• **Dataset records**
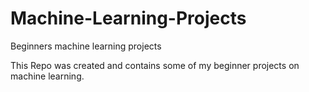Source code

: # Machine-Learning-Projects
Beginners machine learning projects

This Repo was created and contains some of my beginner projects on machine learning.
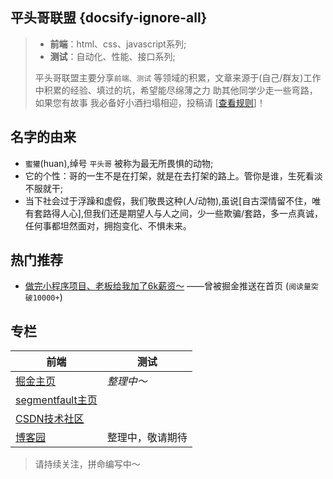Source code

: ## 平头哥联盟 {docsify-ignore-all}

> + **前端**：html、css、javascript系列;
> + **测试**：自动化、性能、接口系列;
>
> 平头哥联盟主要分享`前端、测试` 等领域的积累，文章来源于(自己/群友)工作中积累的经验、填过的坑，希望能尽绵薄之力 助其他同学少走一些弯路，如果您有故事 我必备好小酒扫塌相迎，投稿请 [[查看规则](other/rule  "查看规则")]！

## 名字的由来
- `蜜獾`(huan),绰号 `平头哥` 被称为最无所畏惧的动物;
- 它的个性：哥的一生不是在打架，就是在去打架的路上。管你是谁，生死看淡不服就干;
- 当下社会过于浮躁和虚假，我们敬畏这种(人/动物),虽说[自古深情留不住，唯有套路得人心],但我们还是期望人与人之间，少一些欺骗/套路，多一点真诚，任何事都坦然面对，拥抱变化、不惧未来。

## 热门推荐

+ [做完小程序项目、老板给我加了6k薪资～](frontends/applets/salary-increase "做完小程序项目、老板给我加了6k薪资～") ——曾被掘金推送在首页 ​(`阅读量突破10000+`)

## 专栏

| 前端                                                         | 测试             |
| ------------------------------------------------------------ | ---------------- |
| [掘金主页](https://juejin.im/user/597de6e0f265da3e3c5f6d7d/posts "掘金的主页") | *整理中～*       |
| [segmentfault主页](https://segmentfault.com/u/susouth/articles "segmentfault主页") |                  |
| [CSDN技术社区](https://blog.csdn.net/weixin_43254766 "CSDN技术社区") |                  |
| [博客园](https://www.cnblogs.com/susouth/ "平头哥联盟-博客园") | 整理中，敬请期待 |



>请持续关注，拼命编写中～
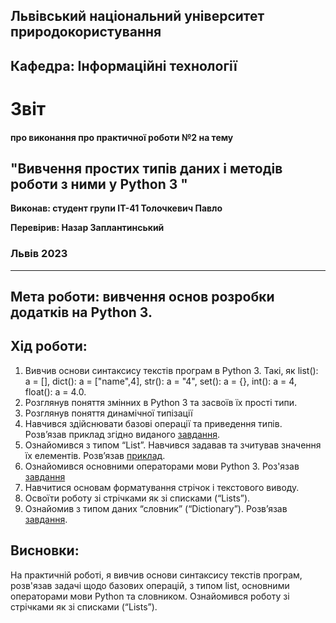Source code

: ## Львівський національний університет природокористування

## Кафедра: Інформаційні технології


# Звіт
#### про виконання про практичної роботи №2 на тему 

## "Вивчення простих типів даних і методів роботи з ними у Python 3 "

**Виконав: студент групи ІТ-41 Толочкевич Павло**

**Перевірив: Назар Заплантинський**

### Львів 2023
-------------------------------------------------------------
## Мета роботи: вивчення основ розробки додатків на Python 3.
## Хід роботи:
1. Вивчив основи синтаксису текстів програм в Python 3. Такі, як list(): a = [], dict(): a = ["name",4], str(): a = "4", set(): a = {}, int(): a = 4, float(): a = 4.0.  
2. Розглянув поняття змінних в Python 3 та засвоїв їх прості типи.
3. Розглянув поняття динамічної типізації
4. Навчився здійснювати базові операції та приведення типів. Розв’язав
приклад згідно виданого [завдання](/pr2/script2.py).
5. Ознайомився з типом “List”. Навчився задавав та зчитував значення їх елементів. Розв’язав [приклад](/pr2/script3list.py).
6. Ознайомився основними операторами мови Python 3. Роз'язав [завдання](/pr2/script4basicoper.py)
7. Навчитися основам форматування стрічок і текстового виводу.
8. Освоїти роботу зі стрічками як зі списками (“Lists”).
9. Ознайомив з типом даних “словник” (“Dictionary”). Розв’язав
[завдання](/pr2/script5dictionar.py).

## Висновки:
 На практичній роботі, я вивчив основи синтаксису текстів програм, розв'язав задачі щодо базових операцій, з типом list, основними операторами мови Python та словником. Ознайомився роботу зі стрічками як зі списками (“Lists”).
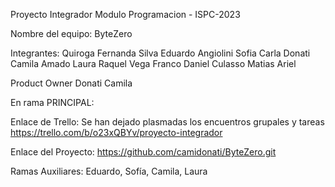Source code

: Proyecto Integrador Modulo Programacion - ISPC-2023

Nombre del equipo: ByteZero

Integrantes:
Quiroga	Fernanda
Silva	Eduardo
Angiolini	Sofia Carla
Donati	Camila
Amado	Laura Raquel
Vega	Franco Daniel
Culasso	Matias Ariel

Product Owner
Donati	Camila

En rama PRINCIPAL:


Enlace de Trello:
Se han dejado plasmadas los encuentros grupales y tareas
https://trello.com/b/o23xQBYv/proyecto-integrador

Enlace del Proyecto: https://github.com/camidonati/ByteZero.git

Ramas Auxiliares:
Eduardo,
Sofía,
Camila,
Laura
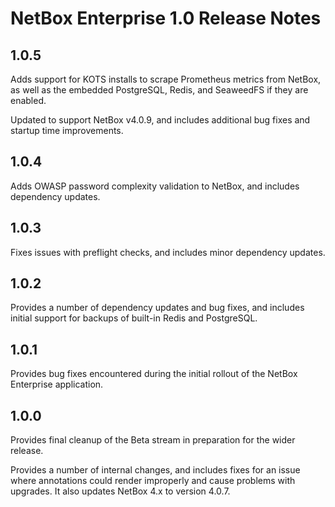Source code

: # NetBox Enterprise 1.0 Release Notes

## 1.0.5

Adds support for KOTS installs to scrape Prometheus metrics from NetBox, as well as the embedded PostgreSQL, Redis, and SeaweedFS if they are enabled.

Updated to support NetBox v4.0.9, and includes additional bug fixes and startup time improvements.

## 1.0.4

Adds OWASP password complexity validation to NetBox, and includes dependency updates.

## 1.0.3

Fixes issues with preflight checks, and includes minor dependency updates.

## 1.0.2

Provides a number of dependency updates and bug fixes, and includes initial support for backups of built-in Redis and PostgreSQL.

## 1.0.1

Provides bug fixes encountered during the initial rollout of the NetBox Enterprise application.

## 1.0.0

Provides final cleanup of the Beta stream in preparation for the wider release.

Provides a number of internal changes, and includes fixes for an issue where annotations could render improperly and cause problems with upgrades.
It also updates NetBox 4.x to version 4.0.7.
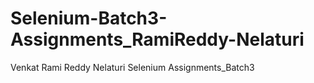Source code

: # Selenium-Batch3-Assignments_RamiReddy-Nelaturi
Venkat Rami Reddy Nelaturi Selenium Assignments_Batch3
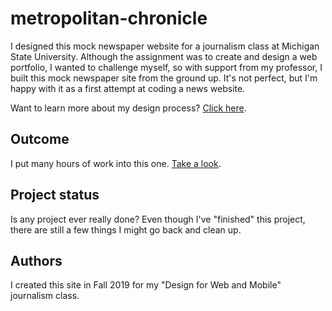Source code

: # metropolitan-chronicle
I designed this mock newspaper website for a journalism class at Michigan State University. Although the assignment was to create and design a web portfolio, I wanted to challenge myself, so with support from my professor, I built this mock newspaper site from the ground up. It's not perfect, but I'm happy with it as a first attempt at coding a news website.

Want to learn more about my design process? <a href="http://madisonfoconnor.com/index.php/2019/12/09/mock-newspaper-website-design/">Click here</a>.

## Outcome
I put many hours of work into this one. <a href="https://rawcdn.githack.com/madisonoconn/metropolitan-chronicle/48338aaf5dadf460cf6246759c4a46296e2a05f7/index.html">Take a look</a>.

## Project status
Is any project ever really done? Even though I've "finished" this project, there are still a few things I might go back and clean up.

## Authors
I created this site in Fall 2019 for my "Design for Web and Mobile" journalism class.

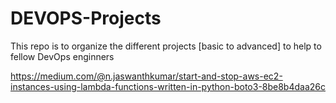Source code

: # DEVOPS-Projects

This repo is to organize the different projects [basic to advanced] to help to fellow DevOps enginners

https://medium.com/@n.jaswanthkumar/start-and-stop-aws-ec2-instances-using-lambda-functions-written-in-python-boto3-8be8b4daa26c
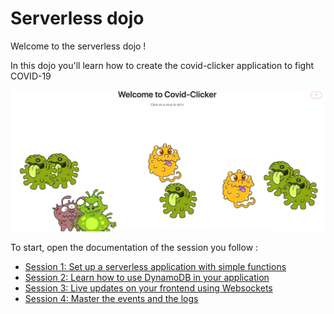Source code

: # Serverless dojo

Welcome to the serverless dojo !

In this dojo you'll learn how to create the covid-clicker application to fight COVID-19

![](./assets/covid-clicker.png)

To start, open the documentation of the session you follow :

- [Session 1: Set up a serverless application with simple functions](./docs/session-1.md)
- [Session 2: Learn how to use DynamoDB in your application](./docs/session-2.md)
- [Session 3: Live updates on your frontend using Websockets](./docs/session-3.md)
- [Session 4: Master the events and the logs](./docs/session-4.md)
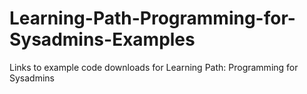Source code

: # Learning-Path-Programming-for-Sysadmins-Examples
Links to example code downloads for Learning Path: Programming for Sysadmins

• **Work to be completed**
Although the records include pictures, the copy should reproduce every line exactly and none of the pictures.

• **Response area**
Source code

: # Machine-Learning-Projects
Beginners machine learning projects

This Repo was created and contains some of my beginner projects on machine learning.
Source code

: ## 平头哥联盟 {docsify-ignore-all}

> + **前端**：html、css、javascript系列;
> + **测试**：自动化、性能、接口系列;
>
> 平头哥联盟主要分享`前端、测试` 等领域的积累，文章来源于(自己/群友)工作中积累的经验、填过的坑，希望能尽绵薄之力 助其他同学少走一些弯路，如果您有故事 我必备好小酒扫塌相迎，投稿请 [[查看规则](other/rule  "查看规则")]！

## 名字的由来
- `蜜獾`(huan),绰号 `平头哥` 被称为最无所畏惧的动物;
- 它的个性：哥的一生不是在打架，就是在去打架的路上。管你是谁，生死看淡不服就干;
- 当下社会过于浮躁和虚假，我们敬畏这种(人/动物),虽说[自古深情留不住，唯有套路得人心],但我们还是期望人与人之间，少一些欺骗/套路，多一点真诚，任何事都坦然面对，拥抱变化、不惧未来。

## 热门推荐

+ [做完小程序项目、老板给我加了6k薪资～](frontends/applets/salary-increase "做完小程序项目、老板给我加了6k薪资～") ——曾被掘金推送在首页 ​(`阅读量突破10000+`)

## 专栏

| 前端                                                         | 测试             |
| ------------------------------------------------------------ | ---------------- |
| [掘金主页](https://juejin.im/user/597de6e0f265da3e3c5f6d7d/posts "掘金的主页") | *整理中～*       |
| [segmentfault主页](https://segmentfault.com/u/susouth/articles "segmentfault主页") |                  |
| [CSDN技术社区](https://blog.csdn.net/weixin_43254766 "CSDN技术社区") |                  |
| [博客园](https://www.cnblogs.com/susouth/ "平头哥联盟-博客园") | 整理中，敬请期待 |



>请持续关注，拼命编写中～
Source code

: ## Львівський національний університет природокористування

## Кафедра: Інформаційні технології


# Звіт
#### про виконання про практичної роботи №2 на тему 

## "Вивчення простих типів даних і методів роботи з ними у Python 3 "

**Виконав: студент групи ІТ-41 Толочкевич Павло**

**Перевірив: Назар Заплантинський**

### Львів 2023
-------------------------------------------------------------
## Мета роботи: вивчення основ розробки додатків на Python 3.
## Хід роботи:
1. Вивчив основи синтаксису текстів програм в Python 3. Такі, як list(): a = [], dict(): a = ["name",4], str(): a = "4", set(): a = {}, int(): a = 4, float(): a = 4.0.  
2. Розглянув поняття змінних в Python 3 та засвоїв їх прості типи.
3. Розглянув поняття динамічної типізації
4. Навчився здійснювати базові операції та приведення типів. Розв’язав
приклад згідно виданого [завдання](/pr2/script2.py).
5. Ознайомився з типом “List”. Навчився задавав та зчитував значення їх елементів. Розв’язав [приклад](/pr2/script3list.py).
6. Ознайомився основними операторами мови Python 3. Роз'язав [завдання](/pr2/script4basicoper.py)
7. Навчитися основам форматування стрічок і текстового виводу.
8. Освоїти роботу зі стрічками як зі списками (“Lists”).
9. Ознайомив з типом даних “словник” (“Dictionary”). Розв’язав
[завдання](/pr2/script5dictionar.py).

## Висновки:
 На практичній роботі, я вивчив основи синтаксису текстів програм, розв'язав задачі щодо базових операцій, з типом list, основними операторами мови Python та словником. Ознайомився роботу зі стрічками як зі списками (“Lists”).
Source code

: Proyecto Integrador Modulo Programacion - ISPC-2023

Nombre del equipo: ByteZero

Integrantes:
Quiroga	Fernanda
Silva	Eduardo
Angiolini	Sofia Carla
Donati	Camila
Amado	Laura Raquel
Vega	Franco Daniel
Culasso	Matias Ariel

Product Owner
Donati	Camila

En rama PRINCIPAL:


Enlace de Trello:
Se han dejado plasmadas los encuentros grupales y tareas
https://trello.com/b/o23xQBYv/proyecto-integrador

Enlace del Proyecto: https://github.com/camidonati/ByteZero.git

Ramas Auxiliares:
Eduardo,
Sofía,
Camila,
Laura
Source code

: # NetBox Enterprise 1.0 Release Notes

## 1.0.5

Adds support for KOTS installs to scrape Prometheus metrics from NetBox, as well as the embedded PostgreSQL, Redis, and SeaweedFS if they are enabled.

Updated to support NetBox v4.0.9, and includes additional bug fixes and startup time improvements.

## 1.0.4

Adds OWASP password complexity validation to NetBox, and includes dependency updates.

## 1.0.3

Fixes issues with preflight checks, and includes minor dependency updates.

## 1.0.2

Provides a number of dependency updates and bug fixes, and includes initial support for backups of built-in Redis and PostgreSQL.

## 1.0.1

Provides bug fixes encountered during the initial rollout of the NetBox Enterprise application.

## 1.0.0

Provides final cleanup of the Beta stream in preparation for the wider release.

Provides a number of internal changes, and includes fixes for an issue where annotations could render improperly and cause problems with upgrades.
It also updates NetBox 4.x to version 4.0.7.
Source code

: # Selenium-Batch3-Assignments_RamiReddy-Nelaturi
Venkat Rami Reddy Nelaturi Selenium Assignments_Batch3
Source code

: # metropolitan-chronicle
I designed this mock newspaper website for a journalism class at Michigan State University. Although the assignment was to create and design a web portfolio, I wanted to challenge myself, so with support from my professor, I built this mock newspaper site from the ground up. It's not perfect, but I'm happy with it as a first attempt at coding a news website.

Want to learn more about my design process? <a href="http://madisonfoconnor.com/index.php/2019/12/09/mock-newspaper-website-design/">Click here</a>.

## Outcome
I put many hours of work into this one. <a href="https://rawcdn.githack.com/madisonoconn/metropolitan-chronicle/48338aaf5dadf460cf6246759c4a46296e2a05f7/index.html">Take a look</a>.

## Project status
Is any project ever really done? Even though I've "finished" this project, there are still a few things I might go back and clean up.

## Authors
I created this site in Fall 2019 for my "Design for Web and Mobile" journalism class.

Source code

: # DEVOPS-Projects

This repo is to organize the different projects [basic to advanced] to help to fellow DevOps enginners

https://medium.com/@n.jaswanthkumar/start-and-stop-aws-ec2-instances-using-lambda-functions-written-in-python-boto3-8be8b4daa26c
Source code

: # Serverless dojo

Welcome to the serverless dojo !

In this dojo you'll learn how to create the covid-clicker application to fight COVID-19

![](./assets/covid-clicker.png)

To start, open the documentation of the session you follow :

- [Session 1: Set up a serverless application with simple functions](./docs/session-1.md)
- [Session 2: Learn how to use DynamoDB in your application](./docs/session-2.md)
- [Session 3: Live updates on your frontend using Websockets](./docs/session-3.md)
- [Session 4: Master the events and the logs](./docs/session-4.md)
Source code

: # Learning-Path-Programming-for-Sysadmins-Examples
Links to example code downloads for Learning Path: Programming for Sysadmins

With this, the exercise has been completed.